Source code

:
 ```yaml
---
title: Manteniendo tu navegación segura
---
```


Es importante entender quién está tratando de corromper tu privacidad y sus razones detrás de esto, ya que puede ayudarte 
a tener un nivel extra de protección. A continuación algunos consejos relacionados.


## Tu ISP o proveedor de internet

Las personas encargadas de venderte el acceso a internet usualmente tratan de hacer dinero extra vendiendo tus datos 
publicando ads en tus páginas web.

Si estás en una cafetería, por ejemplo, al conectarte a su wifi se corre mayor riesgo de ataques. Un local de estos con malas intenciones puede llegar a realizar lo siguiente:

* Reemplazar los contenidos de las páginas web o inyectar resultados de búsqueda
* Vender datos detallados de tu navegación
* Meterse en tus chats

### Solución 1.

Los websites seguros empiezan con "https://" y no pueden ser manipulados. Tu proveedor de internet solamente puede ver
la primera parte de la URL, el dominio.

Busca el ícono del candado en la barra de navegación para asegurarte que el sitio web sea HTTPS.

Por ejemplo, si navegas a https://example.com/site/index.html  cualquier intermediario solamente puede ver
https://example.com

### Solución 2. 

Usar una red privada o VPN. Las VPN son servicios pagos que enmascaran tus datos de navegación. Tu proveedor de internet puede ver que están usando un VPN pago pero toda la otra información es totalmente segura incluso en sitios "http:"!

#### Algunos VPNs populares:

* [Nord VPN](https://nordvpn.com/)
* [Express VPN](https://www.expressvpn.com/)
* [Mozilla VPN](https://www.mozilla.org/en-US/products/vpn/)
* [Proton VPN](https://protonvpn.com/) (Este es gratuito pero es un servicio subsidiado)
________________________
* **What is required**: If the word "example" is on a line above, return that line.

* **Result**:
Por ejemplo, si navegas a https://example.com/site/index.html  cualquier intermediario solamente puede ver
https://example.com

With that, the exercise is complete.